The new comedic opera “Marie Begins” features a young woman about to celebrate her 30th birthday in her downtown apartment, alone, with a vegan pizza and a glass of wine. Marie sings about making changes for the next phase of her life: lose weight, find a new job, and pursue a possible new boyfriend.

A knock on her door interrupts her reverie.

Who is it? Is it an old friend who is kind of annoying now? A weirdly intense neighbor who might become a romantic partner? Marie’s mother?

Composer Ellen Fishman lets the audience to choose.

“They can decide to go in the direction of Marie’ love interest, or her mother, or her best friend from high school,” she said. “The choices come together to tell a story.”

“Marie Begins” is a fully sung, interaction opera in the style of the “Choose Your Own Adventure” book series, with several diverging story branches and five different conclusions. Fishman, with librettist Julia Curcio, wrote music for every narrative possibility.

It was performed live in January, as part of an Opera America conference in New York, where about 100 audience members collectively decided the direction of the story by majority vote cast via electronic clickers. But it is really designed to be experienced on the internet, as individual users move through a series of online videos shot on location, deciding at key moments where the opera should go next.

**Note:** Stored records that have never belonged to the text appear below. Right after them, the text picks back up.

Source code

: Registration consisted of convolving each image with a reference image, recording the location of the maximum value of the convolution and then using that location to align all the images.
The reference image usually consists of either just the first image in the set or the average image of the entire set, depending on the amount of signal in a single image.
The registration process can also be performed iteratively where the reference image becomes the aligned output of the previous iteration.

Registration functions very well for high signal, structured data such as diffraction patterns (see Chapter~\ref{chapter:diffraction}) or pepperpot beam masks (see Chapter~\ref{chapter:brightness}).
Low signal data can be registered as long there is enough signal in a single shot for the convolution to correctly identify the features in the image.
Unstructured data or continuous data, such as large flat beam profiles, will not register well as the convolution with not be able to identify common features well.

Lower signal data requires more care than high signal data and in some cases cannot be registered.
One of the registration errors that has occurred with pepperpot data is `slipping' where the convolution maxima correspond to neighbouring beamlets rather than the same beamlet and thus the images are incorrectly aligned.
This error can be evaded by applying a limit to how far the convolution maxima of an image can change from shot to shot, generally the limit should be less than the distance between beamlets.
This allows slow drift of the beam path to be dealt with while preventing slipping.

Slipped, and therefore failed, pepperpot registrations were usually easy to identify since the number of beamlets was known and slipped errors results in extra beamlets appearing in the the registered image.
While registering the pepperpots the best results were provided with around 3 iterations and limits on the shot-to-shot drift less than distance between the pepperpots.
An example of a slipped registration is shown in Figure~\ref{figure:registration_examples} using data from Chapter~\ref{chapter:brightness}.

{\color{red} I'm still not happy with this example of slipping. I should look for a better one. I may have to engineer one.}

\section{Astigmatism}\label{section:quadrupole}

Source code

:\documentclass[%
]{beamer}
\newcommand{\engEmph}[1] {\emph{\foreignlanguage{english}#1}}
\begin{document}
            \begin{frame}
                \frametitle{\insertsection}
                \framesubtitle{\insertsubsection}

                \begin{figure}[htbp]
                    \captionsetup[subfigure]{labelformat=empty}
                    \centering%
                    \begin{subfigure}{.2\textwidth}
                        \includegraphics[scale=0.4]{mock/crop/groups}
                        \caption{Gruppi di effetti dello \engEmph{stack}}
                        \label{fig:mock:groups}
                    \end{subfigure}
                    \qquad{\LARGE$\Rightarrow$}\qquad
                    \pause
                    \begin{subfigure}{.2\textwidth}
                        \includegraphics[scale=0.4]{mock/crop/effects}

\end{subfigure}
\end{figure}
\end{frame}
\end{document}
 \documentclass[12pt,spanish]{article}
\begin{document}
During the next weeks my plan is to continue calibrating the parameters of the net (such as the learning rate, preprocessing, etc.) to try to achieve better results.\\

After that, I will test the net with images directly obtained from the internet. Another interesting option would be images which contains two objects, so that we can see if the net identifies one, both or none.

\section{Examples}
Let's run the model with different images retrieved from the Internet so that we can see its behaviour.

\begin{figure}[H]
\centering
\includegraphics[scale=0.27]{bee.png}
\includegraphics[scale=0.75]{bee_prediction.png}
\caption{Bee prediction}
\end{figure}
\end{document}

Fishman teaches art and new media at Springside Chestnut Hill Academy in Philadelphia, working on video and computer coding with her students. She recalled attending a lecture about how performance art nonprofits could drive more clicks on their websites. It occurred to her that the websites themselves should be performances.

“Why can’t it be artwork they are coming to our websites for?” she said.

Fishman found a kindred spirit in Curcio, a novelist writing contemporary women’s fiction “with an absurd twist” according to her website. After winning seed money from an Opera America grant for female composers, the pair were off and running.

Fishman likens the nonlinear structure of “Marie Begins” to the map of an internet site, with network of web pages leading users down a cyber path. The opera also takes cues from TV sitcoms, whose buoyant conflicts lead characters to learn something about themselves in the end.

“She’s trying to find meaning in a life full of distractions. We are all very distracted nowadays,” said Fishman of Marie. “Even if the meaning she finds is inconsequential and small, she gets to a level of mindfulness that escapes many of us these days.”

“Marie Begins” launches in early March on a browser near you, but only with a few story lines available. Fishman is still fundraising to record and produce segments for the full breadth of narrative possibilities. She expects to finish by summertime.